[DATA SUPPLIED]

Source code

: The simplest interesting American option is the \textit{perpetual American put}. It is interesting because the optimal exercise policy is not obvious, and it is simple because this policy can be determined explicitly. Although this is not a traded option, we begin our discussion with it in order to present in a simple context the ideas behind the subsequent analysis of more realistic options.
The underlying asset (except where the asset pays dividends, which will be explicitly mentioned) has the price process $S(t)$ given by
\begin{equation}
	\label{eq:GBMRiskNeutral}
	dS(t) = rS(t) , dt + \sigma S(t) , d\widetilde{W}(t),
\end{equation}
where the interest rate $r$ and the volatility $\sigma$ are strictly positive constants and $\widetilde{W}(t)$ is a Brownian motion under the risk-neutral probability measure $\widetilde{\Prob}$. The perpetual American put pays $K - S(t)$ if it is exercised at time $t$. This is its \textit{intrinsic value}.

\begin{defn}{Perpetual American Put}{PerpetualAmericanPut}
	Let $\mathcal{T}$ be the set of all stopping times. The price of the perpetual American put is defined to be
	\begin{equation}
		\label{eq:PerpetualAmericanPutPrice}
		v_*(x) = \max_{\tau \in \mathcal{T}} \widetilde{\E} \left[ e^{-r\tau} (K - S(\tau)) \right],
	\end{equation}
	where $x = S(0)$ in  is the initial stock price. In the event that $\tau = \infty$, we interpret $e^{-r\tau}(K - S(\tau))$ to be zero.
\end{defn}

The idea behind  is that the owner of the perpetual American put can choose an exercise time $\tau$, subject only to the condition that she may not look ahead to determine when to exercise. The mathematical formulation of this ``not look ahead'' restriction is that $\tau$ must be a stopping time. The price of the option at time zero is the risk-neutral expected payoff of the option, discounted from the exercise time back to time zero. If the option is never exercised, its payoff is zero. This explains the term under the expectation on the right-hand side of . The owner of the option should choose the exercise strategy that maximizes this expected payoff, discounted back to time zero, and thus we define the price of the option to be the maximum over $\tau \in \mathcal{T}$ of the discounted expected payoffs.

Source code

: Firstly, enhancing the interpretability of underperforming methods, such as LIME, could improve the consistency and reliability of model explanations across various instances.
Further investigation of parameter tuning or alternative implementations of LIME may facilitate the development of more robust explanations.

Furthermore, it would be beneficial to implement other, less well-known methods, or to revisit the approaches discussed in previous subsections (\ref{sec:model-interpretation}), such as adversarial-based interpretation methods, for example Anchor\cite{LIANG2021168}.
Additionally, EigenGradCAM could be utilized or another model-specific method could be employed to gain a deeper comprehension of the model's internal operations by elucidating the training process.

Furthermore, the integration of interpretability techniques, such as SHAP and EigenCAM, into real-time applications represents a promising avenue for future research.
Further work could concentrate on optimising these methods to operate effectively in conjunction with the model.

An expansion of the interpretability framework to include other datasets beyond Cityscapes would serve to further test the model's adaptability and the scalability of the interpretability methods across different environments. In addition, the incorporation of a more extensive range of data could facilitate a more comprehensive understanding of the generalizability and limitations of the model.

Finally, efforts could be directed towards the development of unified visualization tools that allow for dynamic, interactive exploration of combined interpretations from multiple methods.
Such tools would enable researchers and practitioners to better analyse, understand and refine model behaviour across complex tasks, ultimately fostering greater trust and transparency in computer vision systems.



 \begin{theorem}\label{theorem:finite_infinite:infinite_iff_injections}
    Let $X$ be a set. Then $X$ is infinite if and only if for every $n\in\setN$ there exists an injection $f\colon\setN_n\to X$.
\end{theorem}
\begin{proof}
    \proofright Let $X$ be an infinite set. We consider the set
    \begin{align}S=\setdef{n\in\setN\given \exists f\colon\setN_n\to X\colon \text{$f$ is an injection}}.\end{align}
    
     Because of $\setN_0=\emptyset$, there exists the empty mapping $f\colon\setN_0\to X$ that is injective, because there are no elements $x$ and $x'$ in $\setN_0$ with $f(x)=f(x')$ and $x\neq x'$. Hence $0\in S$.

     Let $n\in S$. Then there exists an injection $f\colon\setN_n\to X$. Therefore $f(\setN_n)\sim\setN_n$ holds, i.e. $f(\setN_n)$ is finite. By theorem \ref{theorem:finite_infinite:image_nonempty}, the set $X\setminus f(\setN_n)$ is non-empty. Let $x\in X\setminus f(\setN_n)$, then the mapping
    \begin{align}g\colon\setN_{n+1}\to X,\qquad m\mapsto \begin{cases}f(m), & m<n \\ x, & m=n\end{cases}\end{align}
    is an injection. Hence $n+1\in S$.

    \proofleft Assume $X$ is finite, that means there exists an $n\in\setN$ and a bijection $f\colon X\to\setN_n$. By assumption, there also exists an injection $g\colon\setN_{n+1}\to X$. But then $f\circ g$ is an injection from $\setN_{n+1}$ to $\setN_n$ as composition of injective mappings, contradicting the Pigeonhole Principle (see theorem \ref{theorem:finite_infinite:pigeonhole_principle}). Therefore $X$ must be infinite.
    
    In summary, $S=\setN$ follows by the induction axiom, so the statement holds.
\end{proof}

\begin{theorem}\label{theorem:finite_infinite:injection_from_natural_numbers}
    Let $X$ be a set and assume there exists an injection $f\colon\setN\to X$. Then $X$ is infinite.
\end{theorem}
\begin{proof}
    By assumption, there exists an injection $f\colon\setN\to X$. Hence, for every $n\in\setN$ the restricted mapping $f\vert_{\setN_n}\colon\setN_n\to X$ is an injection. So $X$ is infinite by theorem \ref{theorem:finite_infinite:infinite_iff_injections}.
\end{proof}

[/DATA SUPPLIED]

▸ WHAT THIS TASK INVOLVES: Retype the entries exactly from the first line, stopping after the line with "more realistic options.".

▸ ANSWER TO THIS EXERCISE:
Source code

: The simplest interesting American option is the \textit{perpetual American put}. It is interesting because the optimal exercise policy is not obvious, and it is simple because this policy can be determined explicitly. Although this is not a traded option, we begin our discussion with it in order to present in a simple context the ideas behind the subsequent analysis of more realistic options.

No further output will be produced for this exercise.